Les États-Unis ont sanctionné le leader de la ville John Lee et la répression du président Xi Jinping contre la dissidence, tandis que Pékin a accusé Washington d’avoir orchestré des manifestations de masse contre l’influence du Parti communiste qui ont secoué la capitale en 2019. L’année dernière, le Congrès a adopté un projet de loi qui pourrait fermer les trois bureaux économiques et commerciaux de Hong Kong en 2019. les États-Unis si la place financière n’est pas considérée comme significativement autonome par rapport à Pékin.

Quelques heures avant l’interview de May, le Département d’État américain avait fait part de ses inquiétudes quant aux propositions de la ville concernant une nouvelle loi sur la sécurité intérieure, affirmant qu’elle adoptait des définitions larges et vagues des secrets d’État et des ingérences extérieures qui pourraient être utilisées pour faire taire les critiques. La mesure locale s’ajoute à la loi sur la sécurité nationale rédigée par la Chine et a attisé les craintes quant à son effet néfaste sur le débat ouvert sur les questions économiques et politiques.

La dernière chose dont Hong Kong a besoin après la NSL, ce sont de nouveaux crimes de plus grande ampleur, a déclaré May. Il a refusé de dire ce que ferait le gouvernement américain si Hong Kong adoptait la loi.

Le gouvernement de la ville a qualifié jeudi les commentaires du Département d’État d’irresponsables et d’ingérence dans les affaires intérieures de la Chine. Le ministère chinois des Affaires étrangères a déclaré vendredi que la nouvelle loi cible une poignée de criminels portant atteinte à la sécurité nationale et protégera les droits et libertés des résidents de Hong Kong.

Les autorités se sont engagées à faire avancer la législation relative à l’article 23 exigée dans sa mini-constitution après avoir mis fin mercredi à un processus de consultation d’un mois.

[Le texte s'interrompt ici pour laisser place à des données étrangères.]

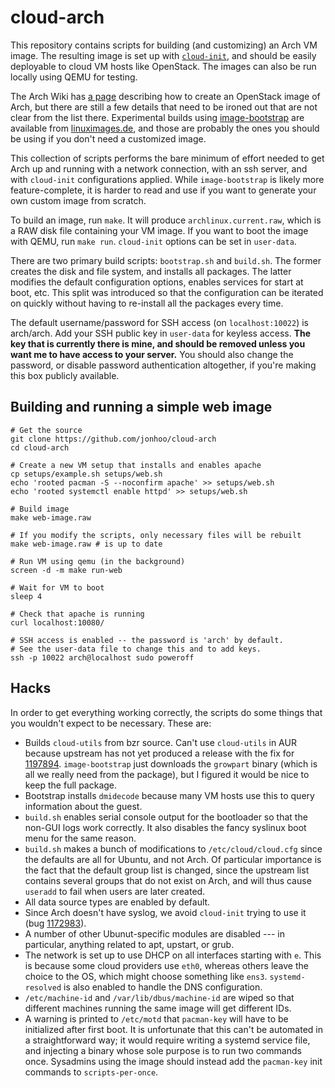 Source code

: # cloud-arch

This repository contains scripts for building (and customizing) an Arch
VM image. The resulting image is set up with
[`cloud-init`](https://cloudinit.readthedocs.org/), and should be easily
deployable to cloud VM hosts like OpenStack. The images can also be run
locally using QEMU for testing.

The Arch Wiki has [a
page](https://wiki.archlinux.org/index.php/OpenStack#Creating_images_yourself)
describing how to create an OpenStack image of Arch, but there are still
a few details that need to be ironed out that are not clear from the
list there. Experimental builds using
[image-bootstrap](https://github.com/hartwork/image-bootstrap) are
available from [linuximages.de](http://linuximages.de/openstack/arch/),
and those are probably the ones you should be using if you don't need a
customized image.

This collection of scripts performs the bare minimum of effort needed to
get Arch up and running with a network connection, with an ssh server,
and with `cloud-init` configurations applied. While `image-bootstrap` is
likely more feature-complete, it is harder to read and use if you want
to generate your own custom image from scratch.

To build an image, run `make`. It will produce `archlinux.current.raw`,
which is a RAW disk file containing your VM image. If you want to boot
the image with QEMU, run `make run`. `cloud-init` options can be set in
`user-data`.

There are two primary build scripts: `bootstrap.sh` and `build.sh`. The
former creates the disk and file system, and installs all packages. The
latter modifies the default configuration options, enables services for
start at boot, etc. This split was introduced so that the configuration
can be iterated on quickly without having to re-install all the packages
every time.

The default username/password for SSH access (on `localhost:10022`) is
arch/arch. Add your SSH public key in `user-data` for keyless access.
**The key that is currently there is mine, and should be removed unless
you want me to have access to your server.** You should also change the
password, or disable password authentication altogether, if you're
making this box publicly available.

## Building and running a simple web image

```shell
# Get the source
git clone https://github.com/jonhoo/cloud-arch
cd cloud-arch

# Create a new VM setup that installs and enables apache
cp setups/example.sh setups/web.sh
echo 'rooted pacman -S --noconfirm apache' >> setups/web.sh
echo 'rooted systemctl enable httpd' >> setups/web.sh

# Build image
make web-image.raw

# If you modify the scripts, only necessary files will be rebuilt
make web-image.raw # is up to date

# Run VM using qemu (in the background)
screen -d -m make run-web

# Wait for VM to boot
sleep 4

# Check that apache is running
curl localhost:10080/

# SSH access is enabled -- the password is 'arch' by default.
# See the user-data file to change this and to add keys.
ssh -p 10022 arch@localhost sudo poweroff
```

## Hacks

In order to get everything working correctly, the scripts do some things
that you wouldn't expect to be necessary. These are:

 - Builds `cloud-utils` from bzr source. Can't use `cloud-utils` in AUR
   because upstream has not yet produced a release with the fix for
   [1197894](https://bugzilla.redhat.com/show_bug.cgi?id=1197894).
   `image-bootstrap` just downloads the `growpart` binary (which is all
   we really need from the package), but I figured it would be nice to
   keep the full package.
 - Bootstrap installs `dmidecode` because many VM hosts use this to
   query information about the guest.
 - `build.sh` enables serial console output for the bootloader so that
   the non-GUI logs work correctly. It also disables the fancy syslinux
   boot menu for the same reason.
 - `build.sh` makes a bunch of modifications to `/etc/cloud/cloud.cfg`
   since the defaults are all for Ubuntu, and not Arch. Of particular
   importance is the fact that the default group list is changed, since
   the upstream list contains several groups that do not exist on Arch,
   and will thus cause `useradd` to fail when users are later created.
 - All data source types are enabled by default.
 - Since Arch doesn't have syslog, we avoid `cloud-init` trying to use
   it (bug
   [1172983](https://bugs.launchpad.net/cloud-init/+bug/1172983)).
 - A number of other Ubunut-specific modules are disabled --- in
   particular, anything related to apt, upstart, or grub.
 - The network is set up to use DHCP on all interfaces starting with
   `e`. This is because some cloud providers use `eth0`, whereas others
   leave the choice to the OS, which might choose something like `ens3`.
   `systemd-resolved` is also enabled to handle the DNS configuration.
 - `/etc/machine-id` and `/var/lib/dbus/machine-id` are wiped so that
   different machines running the same image will get different IDs.
 - A warning is printed to `/etc/motd` that `pacman-key` will have to be
   initialized after first boot. It is unfortunate that this can't be
   automated in a straightforward way; it would require writing a
   systemd service file, and injecting a binary whose sole purpose is to
   run two commands once. Sysadmins using the image should instead add
   the `pacman-key` init commands to `scripts-per-once`.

L’administration Lees a déclaré qu’elle avait reçu le soutien de la majorité du public et qu’elle s’efforcerait de finaliser un projet de loi dès que possible.

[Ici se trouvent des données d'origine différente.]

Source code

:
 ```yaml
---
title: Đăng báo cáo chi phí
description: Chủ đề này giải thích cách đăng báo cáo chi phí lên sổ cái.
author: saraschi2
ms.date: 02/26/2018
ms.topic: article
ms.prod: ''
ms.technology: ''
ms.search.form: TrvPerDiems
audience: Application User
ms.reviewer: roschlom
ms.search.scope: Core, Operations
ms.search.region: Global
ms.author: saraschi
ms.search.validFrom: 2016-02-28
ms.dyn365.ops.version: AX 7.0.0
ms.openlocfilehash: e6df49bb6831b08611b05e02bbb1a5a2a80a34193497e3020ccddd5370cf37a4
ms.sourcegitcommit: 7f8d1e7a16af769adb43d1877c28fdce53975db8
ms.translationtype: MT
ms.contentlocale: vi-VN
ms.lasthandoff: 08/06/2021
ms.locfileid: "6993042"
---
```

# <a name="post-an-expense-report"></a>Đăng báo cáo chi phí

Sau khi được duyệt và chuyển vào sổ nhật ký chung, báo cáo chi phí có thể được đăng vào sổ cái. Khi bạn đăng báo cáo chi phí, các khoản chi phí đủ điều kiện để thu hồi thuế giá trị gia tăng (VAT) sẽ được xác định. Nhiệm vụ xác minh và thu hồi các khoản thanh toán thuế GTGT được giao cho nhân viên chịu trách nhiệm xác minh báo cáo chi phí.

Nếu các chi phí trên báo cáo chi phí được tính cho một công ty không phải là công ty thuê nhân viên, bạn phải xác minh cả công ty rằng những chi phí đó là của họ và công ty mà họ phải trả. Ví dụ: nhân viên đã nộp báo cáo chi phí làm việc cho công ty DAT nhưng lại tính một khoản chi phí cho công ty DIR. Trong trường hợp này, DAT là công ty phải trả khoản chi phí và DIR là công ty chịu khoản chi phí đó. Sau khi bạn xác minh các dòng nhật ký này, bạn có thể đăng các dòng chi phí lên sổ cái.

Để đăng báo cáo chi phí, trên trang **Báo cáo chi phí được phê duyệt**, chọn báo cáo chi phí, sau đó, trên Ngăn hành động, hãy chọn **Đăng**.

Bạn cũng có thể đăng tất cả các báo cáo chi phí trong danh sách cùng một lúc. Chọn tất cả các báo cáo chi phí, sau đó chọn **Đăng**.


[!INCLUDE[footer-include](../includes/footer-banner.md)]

Le gouvernement américain a activement décidé de ne pas participer aux consultations, a déclaré May, ajoutant qu’il appartenait au peuple de Hong Kong de donner son avis. Alors que les sanctions contre Lee ont réduit ses relations avec le dirigeant, le diplomate américain a déclaré qu’il utilisait d’autres canaux pour communiquer avec les responsables de la ville.

Malgré les défis, May a déclaré qu’il pensait que l’ancienne colonie britannique conservait d’importants avantages commerciaux. Les relations avec les États-Unis pourraient s’améliorer, a-t-il déclaré, si les autorités honoraient l’accord de 1984 sur la rétrocession de Hong Kong qui promettait à la ville un haut degré d’autonomie par rapport à Pékin pendant 50 ans.

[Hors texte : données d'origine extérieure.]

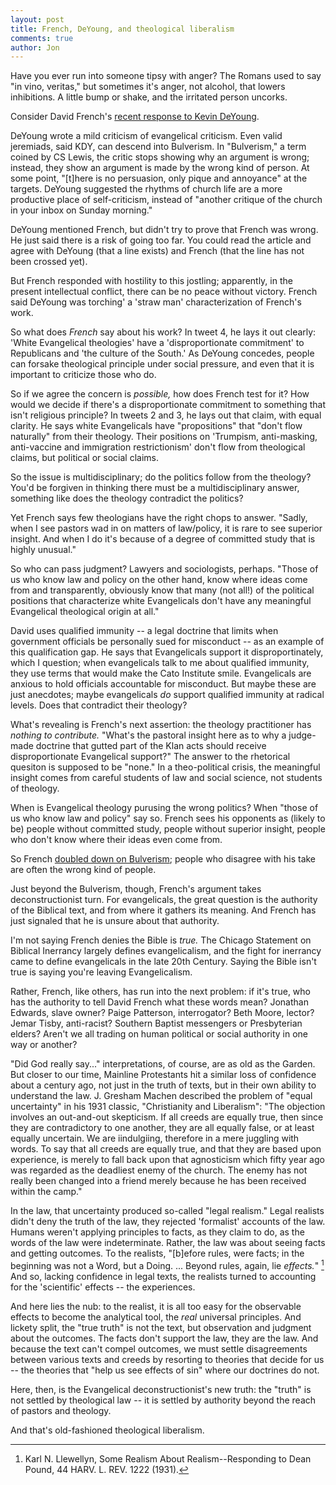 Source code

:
 ```yaml
---
layout: post
title: French, DeYoung, and theological liberalism
comments: true
author: Jon
---
```


Have you ever run into someone tipsy with anger? The Romans used to say "in vino, veritas," but sometimes it's anger, not alcohol, that lowers inhibitions. A little bump or shake, and the irritated person uncorks.

Consider David French's [recent response to Kevin DeYoung](https://twitter.com/DavidAFrench/status/1471572764549173252).

DeYoung wrote a mild criticism of evangelical criticism. Even valid jeremiads, said KDY, can descend into Bulverism. In "Bulverism," a term coined by CS Lewis, the critic stops showing why an argument is wrong; instead, they show an argument is made by the wrong kind of person. At some point, "[t]here is no persuasion, only pique and annoyance" at the targets. DeYoung suggested the rhythms of church life are a more productive place of self-criticism, instead of "another critique of the church in your inbox on Sunday morning."

DeYoung mentioned French, but didn't try to prove that French was wrong. He just said there is a risk of going too far. You could read the article and agree with DeYoung (that a line exists) and French (that the line has not been crossed yet).

But French responded with hostility to this jostling; apparently, in the present intellectual conflict, there can be no peace without victory. French said DeYoung was torching' a 'straw man' characterization of French's work.

So what does *French* say about his work? In tweet 4, he lays it out clearly: 'White Evangelical theologies' have a 'disproportionate commitment' to Republicans and 'the culture of the South.' As DeYoung concedes, people can forsake theological principle under social pressure, and even that it is important to criticize those who do.

So if we agree the concern is *possible,* how does French test for it? How would we decide if there's a disproportionate commitment to something that isn't religious principle? In tweets 2 and 3, he lays out that claim, with equal clarity. He says white Evangelicals have "propositions" that "don't flow naturally" from their theology. Their positions on 'Trumpism, anti-masking, anti-vaccine and immigration restrictionism' don't flow from theological claims, but political or social claims.

So the issue is multidisciplinary; do the politics follow from the theology? You'd be forgiven in thinking there must be a multidisciplinary answer, something like does the theology contradict the politics?

Yet French says few theologians have the right chops to answer. "Sadly, when I see pastors wad in on matters of law/policy, it is rare to see superior insight. And when I do it's because of a degree of committed study that is highly unusual."

So who can pass judgment? Lawyers and sociologists, perhaps. "Those of us who know law and policy on the other hand, know where ideas come from and transparently, obviously know that many (not all!) of the political positions that characterize white Evangelicals don't have any meaningful Evangelical theological origin at all." 

David uses qualified immunity -- a legal doctrine that limits when government officials be personally sued for misconduct -- as an example of this qualification gap. He says that Evangelicals support it disproportinately, which I question; when evangelicals talk to me about qualified immunity, they use terms that would make the Cato Institute smile. Evangelicals are anxious to hold officials accountable for misconduct. But maybe these are just anecdotes; maybe evangelicals *do* support qualified immunity at radical levels. Does that contradict their theology? 

What's revealing is French's next assertion: the theology practitioner has *nothing to contribute.* "What's the pastoral insight here as to why a judge-made doctrine that gutted part of the Klan acts should receive disproportionate Evangelical support?" The answer to the rhetorical quesiton is supposed to be "none." In a theo-political crisis, the meaningful insight comes from careful students of law and social science, not students of theology.

When is Evangelical theology purusing the wrong politics? When "those of us who know law and policy" say so. French sees his opponents as (likely to be) people without committed study, people without superior insight, people who don't know where their ideas even come from.

So French [doubled down on Bulverism](https://twitter.com/joe_rigney/status/1471695820160385026); people who disagree with his take are often the wrong kind of people. 

Just beyond the Bulverism, though, French's argument takes deconstructionist turn. For evangelicals, the great question is the authority of the Biblical text, and from where it gathers its meaning. And French has just signaled that he is unsure about that authority. 

I'm not saying French denies the Bible is *true.* The Chicago Statement on Biblical Inerrancy largely defines evangelicalism, and the fight for inerrancy came to define evangelicals in the late 20th Century. Saying the Bible isn't true is saying you're leaving Evangelicalism. 

Rather, French, like others, has run into the next problem: if it's true, who has the authority to tell David French what these words mean? Jonathan Edwards, slave owner? Paige Patterson, interrogator? Beth Moore, lector? Jemar Tisby, anti-racist? Southern Baptist messengers or Presbyterian elders? Aren't we all trading on human political or social authority in one way or another?

"Did God really say..." interpretations, of course, are as old as the Garden. But closer to our time, Mainline Protestants hit a similar loss of confidence about a century ago, not just in the truth of texts, but in their own ability to understand the law. J. Gresham Machen described the problem of "equal uncertainty" in his 1931 classic, "Christianity and Liberalism":
"The objection involves an out-and-out skepticism. If all creeds are equally true, then since they are contradictory to one another, they are all equally false, or at least equally uncertain. We are iindulgiing, therefore in a mere juggling with words. To say that all creeds are equally true, and that they are based upon experience, is merely to fall back upon that agnosticism which fifty year ago was regarded as the deadliest enemy of the church. The enemy has not really been changed into a friend merely because he has been received within the camp." 

In the law, that uncertainty produced so-called "legal realism." Legal realists didn't deny the truth of the law, they rejected 'formalist' accounts of the law. Humans weren't applying principles to facts, as they claim to do, as the words of the law were indeterminate. Rather, the law was about seeing facts and getting outcomes. To the realists, "[b]efore rules, were facts; in the beginning was not a Word, but a Doing. ... Beyond rules, again, lie *effects.*" [^1] And so, lacking confidence in legal texts, the realists turned to accounting for the 'scientific' effects -- the experiences. 

And here lies the nub: to the realist, it is all too easy for the observable effects to become the analytical tool, the *real* universal principles. And lickety split, the "true truth" is not the text, but observation and judgment about the outcomes. The facts don't support the law, they are the law. And because the text can't compel outcomes, we must settle disagreements between various texts and creeds by resorting to theories that decide for us -- the theories that "help us see effects of sin" where our doctrines do not.

Here, then, is the Evangelical deconstructionist's new truth: the "truth" is not settled by theological law  -- it is settled by authority beyond the reach of pastors and theology.

And that's old-fashioned theological liberalism.

[^1]: Karl N. Llewellyn, Some Realism About Realism--Responding to Dean Pound, 44 HARV. L. REV. 1222 (1931).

Il a néanmoins averti que les entreprises américaines pourraient faire face à des réactions négatives dans leur pays en raison de la répression de la dissidence par la ville, qui a notamment mis à prix les têtes de militants étrangers vivant aux États-Unis.

Si vous opérez à Hong Kong, les entreprises américaines doivent être conscientes de leur réputation au Capitole, a-t-il déclaré. Certains d’entre eux craignent, à juste titre, de se retrouver dans la ligne de mire des États-Unis, car Hong Kong applique des mesures telles que des primes qui montrent un côté très négatif et les États-Unis réagissent à cela.